### Data provided

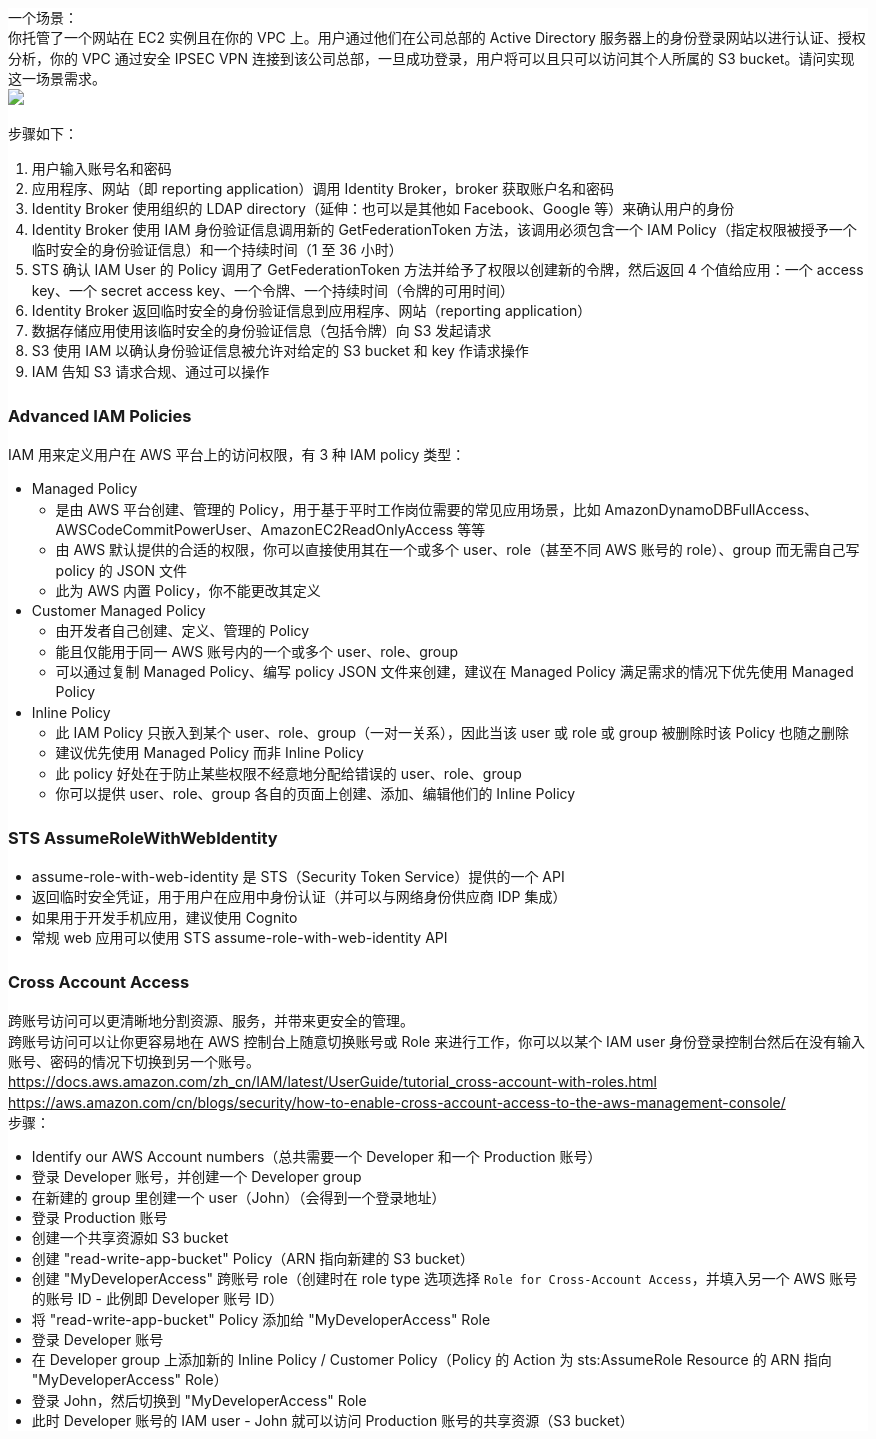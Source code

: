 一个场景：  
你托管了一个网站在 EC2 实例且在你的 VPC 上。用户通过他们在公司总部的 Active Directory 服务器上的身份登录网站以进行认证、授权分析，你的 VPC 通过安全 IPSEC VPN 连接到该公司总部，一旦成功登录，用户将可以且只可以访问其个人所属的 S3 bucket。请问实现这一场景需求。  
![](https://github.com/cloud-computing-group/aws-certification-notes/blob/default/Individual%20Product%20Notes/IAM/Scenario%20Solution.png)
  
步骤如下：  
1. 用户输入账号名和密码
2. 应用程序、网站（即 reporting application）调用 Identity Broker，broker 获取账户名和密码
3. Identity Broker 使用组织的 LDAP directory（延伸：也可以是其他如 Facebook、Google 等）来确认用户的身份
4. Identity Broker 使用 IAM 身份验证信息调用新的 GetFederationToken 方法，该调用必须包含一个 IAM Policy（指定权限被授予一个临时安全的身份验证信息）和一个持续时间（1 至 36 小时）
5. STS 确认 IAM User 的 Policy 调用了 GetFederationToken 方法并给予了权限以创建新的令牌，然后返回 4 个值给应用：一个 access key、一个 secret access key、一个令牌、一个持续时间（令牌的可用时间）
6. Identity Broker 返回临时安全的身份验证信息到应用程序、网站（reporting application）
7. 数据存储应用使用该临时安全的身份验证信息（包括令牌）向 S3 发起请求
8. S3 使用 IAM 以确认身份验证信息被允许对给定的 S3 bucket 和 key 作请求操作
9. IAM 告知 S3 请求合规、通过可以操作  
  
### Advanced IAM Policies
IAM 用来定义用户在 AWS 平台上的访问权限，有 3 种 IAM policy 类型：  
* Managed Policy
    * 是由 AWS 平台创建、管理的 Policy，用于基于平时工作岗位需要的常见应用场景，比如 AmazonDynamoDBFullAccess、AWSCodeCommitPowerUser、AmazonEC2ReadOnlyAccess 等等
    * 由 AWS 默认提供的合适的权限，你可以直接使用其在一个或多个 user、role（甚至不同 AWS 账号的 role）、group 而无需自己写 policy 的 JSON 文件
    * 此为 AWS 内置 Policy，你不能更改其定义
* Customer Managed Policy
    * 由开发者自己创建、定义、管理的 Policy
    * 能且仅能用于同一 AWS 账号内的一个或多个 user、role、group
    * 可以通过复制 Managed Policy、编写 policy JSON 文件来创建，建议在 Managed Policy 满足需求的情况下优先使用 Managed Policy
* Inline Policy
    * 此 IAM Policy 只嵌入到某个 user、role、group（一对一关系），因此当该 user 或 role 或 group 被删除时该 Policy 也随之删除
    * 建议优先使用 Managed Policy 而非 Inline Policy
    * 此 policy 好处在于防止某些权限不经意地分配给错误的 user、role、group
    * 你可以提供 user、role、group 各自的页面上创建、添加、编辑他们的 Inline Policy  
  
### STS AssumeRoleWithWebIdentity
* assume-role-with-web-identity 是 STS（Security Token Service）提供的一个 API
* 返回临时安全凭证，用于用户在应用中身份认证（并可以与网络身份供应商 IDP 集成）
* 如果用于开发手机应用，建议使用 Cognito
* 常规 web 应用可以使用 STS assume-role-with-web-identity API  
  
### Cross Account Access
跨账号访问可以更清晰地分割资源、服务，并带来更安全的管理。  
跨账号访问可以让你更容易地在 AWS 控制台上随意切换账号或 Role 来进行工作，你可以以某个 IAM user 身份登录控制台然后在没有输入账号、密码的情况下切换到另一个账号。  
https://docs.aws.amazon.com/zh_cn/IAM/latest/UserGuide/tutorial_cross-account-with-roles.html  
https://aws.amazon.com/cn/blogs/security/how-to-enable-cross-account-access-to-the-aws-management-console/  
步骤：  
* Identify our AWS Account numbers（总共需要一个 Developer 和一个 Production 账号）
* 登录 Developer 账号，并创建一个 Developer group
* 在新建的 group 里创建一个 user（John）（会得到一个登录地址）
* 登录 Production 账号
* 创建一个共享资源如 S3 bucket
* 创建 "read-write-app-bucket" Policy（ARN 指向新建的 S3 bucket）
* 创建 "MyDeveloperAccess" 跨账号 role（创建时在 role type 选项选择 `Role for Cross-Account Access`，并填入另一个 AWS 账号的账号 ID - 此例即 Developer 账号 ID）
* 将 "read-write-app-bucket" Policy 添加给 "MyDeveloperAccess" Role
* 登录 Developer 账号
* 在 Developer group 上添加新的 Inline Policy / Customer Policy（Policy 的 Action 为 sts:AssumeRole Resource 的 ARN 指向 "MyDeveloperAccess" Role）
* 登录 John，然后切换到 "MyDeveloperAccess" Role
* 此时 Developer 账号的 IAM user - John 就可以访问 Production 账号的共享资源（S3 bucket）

######

* Assigned task
Pull each line containing the word "write" out of the data above.

* Response to this task
* 创建 "read-write-app-bucket" Policy（ARN 指向新建的 S3 bucket）
* 将 "read-write-app-bucket" Policy 添加给 "MyDeveloperAccess" Role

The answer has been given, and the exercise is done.